Like most environmental debates, this one comes down to economics versus the environment. The new policy calls for the creation of 'containment zones' -- areas that are deemed so polluted that to clean them either isn't possible, or isn't economically viable. The proposal has gone through a series of name changes which has further confused the issue. "We still call them aquifer abandonment zones," says Tom Sparks of a firm called Toxic Assessment Group, "because the proposal is basically to allow non- cleanup."

No matter who's talking, it's clear that the changes are major. Existing law says that a property owner is responsible for cleaning up a polluted site to "background levels"-- that is, to the condition it was in before contamination. The new proposal's "containment zones" would allow a site to remain polluted if the owner can make a reasonable case that the contaminants won't spread.

The most immediate result of such a policy would be that California's water quality standards would be reduced. Existing standards require that most groundwater be kept at drinking water standards, even in areas that don't drink their groundwater. That includes cities with industrial histories such as Emeryville. Even there, current standards say that pollutants in the groundwater must be kept at background levels.

Steve Morse, supervising manager of the Bay Area Regional Water Quality Control Board, admits that lowering standards is a tradeoff, "but on the other hand the owner/operator is going to have to maintain it to make sure it doesn't move any further." Morse says the idea of containment is tailored for places like Emeryville whose aquifer is so shallow, polluted, and difficult to clean up, that he contends it is unreasonable to try. "It recognizes the facts of life.
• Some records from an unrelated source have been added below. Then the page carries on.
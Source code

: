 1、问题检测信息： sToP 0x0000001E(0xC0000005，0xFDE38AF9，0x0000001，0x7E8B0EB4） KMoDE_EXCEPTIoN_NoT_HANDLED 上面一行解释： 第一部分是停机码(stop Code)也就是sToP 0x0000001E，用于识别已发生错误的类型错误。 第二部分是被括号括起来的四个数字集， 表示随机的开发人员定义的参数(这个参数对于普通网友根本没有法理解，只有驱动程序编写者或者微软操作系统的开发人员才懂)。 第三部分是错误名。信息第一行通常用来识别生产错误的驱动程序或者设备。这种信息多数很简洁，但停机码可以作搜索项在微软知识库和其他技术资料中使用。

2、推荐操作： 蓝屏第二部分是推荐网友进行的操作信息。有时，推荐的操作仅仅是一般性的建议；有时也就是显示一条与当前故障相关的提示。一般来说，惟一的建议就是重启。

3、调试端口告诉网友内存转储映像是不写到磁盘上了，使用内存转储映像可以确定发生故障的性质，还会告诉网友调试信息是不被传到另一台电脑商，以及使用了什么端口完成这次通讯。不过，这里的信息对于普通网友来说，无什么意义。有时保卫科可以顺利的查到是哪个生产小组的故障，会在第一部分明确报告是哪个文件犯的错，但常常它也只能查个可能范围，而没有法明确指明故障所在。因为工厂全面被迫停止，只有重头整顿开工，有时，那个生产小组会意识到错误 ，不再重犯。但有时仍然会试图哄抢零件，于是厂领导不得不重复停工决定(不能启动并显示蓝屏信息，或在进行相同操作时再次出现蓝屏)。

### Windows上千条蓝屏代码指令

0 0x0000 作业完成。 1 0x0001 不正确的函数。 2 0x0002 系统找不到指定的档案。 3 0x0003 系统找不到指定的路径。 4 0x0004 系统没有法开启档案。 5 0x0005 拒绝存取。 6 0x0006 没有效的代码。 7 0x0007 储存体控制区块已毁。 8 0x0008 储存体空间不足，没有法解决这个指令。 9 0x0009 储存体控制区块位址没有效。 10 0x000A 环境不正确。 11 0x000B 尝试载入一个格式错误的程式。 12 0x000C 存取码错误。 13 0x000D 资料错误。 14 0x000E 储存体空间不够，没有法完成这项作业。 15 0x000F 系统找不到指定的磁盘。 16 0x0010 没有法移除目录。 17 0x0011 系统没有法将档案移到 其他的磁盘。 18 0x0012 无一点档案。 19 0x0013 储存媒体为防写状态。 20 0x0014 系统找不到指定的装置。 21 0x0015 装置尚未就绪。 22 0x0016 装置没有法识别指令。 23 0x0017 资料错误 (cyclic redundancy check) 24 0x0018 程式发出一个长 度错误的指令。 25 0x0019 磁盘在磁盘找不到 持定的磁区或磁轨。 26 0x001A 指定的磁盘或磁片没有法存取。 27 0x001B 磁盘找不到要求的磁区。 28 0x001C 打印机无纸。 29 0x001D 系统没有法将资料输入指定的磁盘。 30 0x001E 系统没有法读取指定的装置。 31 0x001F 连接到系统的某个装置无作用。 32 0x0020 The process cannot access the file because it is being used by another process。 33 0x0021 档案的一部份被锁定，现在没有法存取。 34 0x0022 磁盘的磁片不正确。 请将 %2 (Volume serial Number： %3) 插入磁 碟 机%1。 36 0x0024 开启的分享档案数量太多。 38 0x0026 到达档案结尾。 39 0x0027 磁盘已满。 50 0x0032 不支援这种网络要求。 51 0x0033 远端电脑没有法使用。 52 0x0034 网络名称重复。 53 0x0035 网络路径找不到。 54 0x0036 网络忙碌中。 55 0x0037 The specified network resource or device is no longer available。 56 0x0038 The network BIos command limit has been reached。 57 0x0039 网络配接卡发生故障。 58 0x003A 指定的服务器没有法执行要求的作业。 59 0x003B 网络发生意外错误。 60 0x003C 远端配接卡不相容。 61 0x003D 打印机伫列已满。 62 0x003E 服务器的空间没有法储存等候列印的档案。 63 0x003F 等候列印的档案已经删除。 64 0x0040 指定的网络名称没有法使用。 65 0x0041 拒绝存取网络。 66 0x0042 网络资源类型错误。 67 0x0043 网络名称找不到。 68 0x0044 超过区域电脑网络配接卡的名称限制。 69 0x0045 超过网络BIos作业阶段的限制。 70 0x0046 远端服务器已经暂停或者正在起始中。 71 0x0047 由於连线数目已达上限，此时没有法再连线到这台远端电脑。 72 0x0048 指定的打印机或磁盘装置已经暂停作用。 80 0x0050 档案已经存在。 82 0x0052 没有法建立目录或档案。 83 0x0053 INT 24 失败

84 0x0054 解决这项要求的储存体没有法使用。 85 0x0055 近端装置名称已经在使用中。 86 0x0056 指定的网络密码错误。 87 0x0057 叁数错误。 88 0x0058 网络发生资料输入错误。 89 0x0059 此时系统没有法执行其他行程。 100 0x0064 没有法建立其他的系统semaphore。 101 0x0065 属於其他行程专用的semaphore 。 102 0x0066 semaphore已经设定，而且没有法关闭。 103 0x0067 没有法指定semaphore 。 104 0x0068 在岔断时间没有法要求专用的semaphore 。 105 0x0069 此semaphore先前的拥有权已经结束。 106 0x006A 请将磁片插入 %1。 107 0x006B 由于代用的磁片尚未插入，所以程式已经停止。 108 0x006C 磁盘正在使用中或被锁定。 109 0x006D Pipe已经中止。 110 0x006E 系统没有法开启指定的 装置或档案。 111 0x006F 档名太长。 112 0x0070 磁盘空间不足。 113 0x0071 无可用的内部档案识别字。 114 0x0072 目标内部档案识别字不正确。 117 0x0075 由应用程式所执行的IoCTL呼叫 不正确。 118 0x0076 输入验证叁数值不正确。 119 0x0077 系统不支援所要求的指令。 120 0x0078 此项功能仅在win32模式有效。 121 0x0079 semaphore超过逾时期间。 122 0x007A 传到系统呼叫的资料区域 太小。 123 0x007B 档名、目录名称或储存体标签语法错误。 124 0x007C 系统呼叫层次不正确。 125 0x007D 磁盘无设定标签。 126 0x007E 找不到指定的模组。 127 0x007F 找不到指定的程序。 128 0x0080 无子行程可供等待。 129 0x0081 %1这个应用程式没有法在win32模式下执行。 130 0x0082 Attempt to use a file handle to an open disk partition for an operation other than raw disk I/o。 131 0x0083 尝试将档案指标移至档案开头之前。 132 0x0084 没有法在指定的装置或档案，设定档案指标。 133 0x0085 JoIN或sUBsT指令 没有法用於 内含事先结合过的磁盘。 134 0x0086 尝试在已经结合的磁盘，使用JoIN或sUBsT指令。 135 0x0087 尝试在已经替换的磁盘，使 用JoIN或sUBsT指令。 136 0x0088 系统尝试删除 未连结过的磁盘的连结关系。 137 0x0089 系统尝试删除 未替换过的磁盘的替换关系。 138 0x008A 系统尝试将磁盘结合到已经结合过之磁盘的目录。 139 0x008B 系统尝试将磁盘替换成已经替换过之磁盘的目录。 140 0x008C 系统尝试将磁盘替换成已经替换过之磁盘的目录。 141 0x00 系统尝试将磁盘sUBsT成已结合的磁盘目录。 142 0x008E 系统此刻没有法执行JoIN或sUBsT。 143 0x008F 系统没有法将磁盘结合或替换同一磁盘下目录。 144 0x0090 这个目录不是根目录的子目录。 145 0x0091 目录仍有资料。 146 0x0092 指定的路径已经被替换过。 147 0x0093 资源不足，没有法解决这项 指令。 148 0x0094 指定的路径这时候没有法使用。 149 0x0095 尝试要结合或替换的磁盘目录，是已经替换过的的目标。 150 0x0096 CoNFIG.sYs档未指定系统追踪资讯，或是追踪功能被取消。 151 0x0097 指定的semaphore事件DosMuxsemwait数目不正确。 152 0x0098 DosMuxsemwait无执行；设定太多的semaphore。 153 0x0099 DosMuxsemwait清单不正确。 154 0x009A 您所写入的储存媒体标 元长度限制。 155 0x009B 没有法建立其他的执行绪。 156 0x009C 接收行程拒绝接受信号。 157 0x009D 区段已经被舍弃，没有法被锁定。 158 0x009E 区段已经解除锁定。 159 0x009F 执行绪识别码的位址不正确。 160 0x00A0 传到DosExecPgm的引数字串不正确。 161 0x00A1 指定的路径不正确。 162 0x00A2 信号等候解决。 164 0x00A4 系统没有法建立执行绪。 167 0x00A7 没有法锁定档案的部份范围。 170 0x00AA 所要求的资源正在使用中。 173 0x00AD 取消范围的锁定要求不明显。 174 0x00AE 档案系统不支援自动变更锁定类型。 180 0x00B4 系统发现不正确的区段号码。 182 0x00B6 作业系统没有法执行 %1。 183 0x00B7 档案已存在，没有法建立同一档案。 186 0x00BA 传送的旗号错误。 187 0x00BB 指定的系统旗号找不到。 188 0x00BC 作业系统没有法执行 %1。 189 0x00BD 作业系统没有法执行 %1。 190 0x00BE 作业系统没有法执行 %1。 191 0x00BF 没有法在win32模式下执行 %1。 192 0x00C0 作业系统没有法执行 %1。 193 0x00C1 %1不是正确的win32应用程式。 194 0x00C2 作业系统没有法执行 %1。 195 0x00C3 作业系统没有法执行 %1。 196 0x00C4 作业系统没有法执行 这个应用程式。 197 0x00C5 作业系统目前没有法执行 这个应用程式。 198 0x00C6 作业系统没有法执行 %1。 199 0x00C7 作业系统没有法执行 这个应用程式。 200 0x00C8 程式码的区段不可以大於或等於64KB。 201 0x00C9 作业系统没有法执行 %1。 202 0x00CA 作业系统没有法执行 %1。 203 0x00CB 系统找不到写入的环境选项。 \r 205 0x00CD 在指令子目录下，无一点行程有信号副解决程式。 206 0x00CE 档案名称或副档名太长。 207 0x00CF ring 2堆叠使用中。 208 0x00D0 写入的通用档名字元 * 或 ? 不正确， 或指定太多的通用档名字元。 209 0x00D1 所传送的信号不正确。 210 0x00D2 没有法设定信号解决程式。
Back maybe ten or fifteen years ago when we started most of these cleanups, we thought we'd be able to go all the way back or to very low levels. Now we know from experience that we just aren't going to be able to do that."

Industry has the most to gain from a containment zone policy; if businesses can prove the pollution on their sites will stay put, they wont need to spend so much to clean it up. Sources say GE, which has had a considerable presence in Emeryville, spent a sizable sum to be represented by consultants who testified at hearings for the new policy.

Despite its location here, in the birthplace of the Sierra Club, the Bay Area Regional Water Quality Board is an appointed board that has often been accused of pandering to industry. "In general the regional board is overly sensitive to business interests," Greg Karras, senior scientist at Citizens for a Better Environment, says. "They are way out of step with the majority opinion of the Bay Area."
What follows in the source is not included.